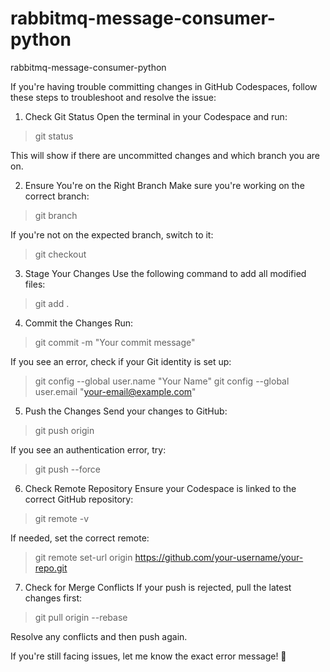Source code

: # rabbitmq-message-consumer-python
rabbitmq-message-consumer-python

If you're having trouble committing changes in GitHub Codespaces, follow these steps to troubleshoot and resolve the issue:

1. Check Git Status
Open the terminal in your Codespace and run:

>git status

This will show if there are uncommitted changes and which branch you are on.

2. Ensure You're on the Right Branch
Make sure you're working on the correct branch:

>git branch

If you're not on the expected branch, switch to it:

>git checkout <branch-name>

3. Stage Your Changes
Use the following command to add all modified files:

>git add .

4. Commit the Changes
Run:

>git commit -m "Your commit message"

If you see an error, check if your Git identity is set up:

>git config --global user.name "Your Name"
>git config --global user.email "your-email@example.com"

5. Push the Changes
Send your changes to GitHub:

>git push origin <branch-name>

If you see an authentication error, try:

>git push --force

6. Check Remote Repository
Ensure your Codespace is linked to the correct GitHub repository:

>git remote -v

If needed, set the correct remote:

>git remote set-url origin https://github.com/your-username/your-repo.git

7. Check for Merge Conflicts
If your push is rejected, pull the latest changes first:

>git pull origin <branch-name> --rebase

Resolve any conflicts and then push again.

If you're still facing issues, let me know the exact error message! 🚀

§

▸ Exercise instructions
Reproduce the listing exactly, but omit every picture in it.

▸ Written solution
Source code

: # rabbitmq-message-consumer-python
rabbitmq-message-consumer-python

If you're having trouble committing changes in GitHub Codespaces, follow these steps to troubleshoot and resolve the issue:

1. Check Git Status
Open the terminal in your Codespace and run:

>git status

This will show if there are uncommitted changes and which branch you are on.

2. Ensure You're on the Right Branch
Make sure you're working on the correct branch:

>git branch

If you're not on the expected branch, switch to it:

>git checkout <branch-name>

3. Stage Your Changes
Use the following command to add all modified files:

>git add .

4. Commit the Changes
Run:

>git commit -m "Your commit message"

If you see an error, check if your Git identity is set up:

>git config --global user.name "Your Name"
>git config --global user.email "your-email@example.com"

5. Push the Changes
Send your changes to GitHub:

>git push origin <branch-name>

If you see an authentication error, try:

>git push --force

6. Check Remote Repository
Ensure your Codespace is linked to the correct GitHub repository:

>git remote -v

If needed, set the correct remote:

>git remote set-url origin https://github.com/your-username/your-repo.git

7. Check for Merge Conflicts
If your push is rejected, pull the latest changes first:

>git pull origin <branch-name> --rebase

Resolve any conflicts and then push again.

If you're still facing issues, let me know the exact error message! 🚀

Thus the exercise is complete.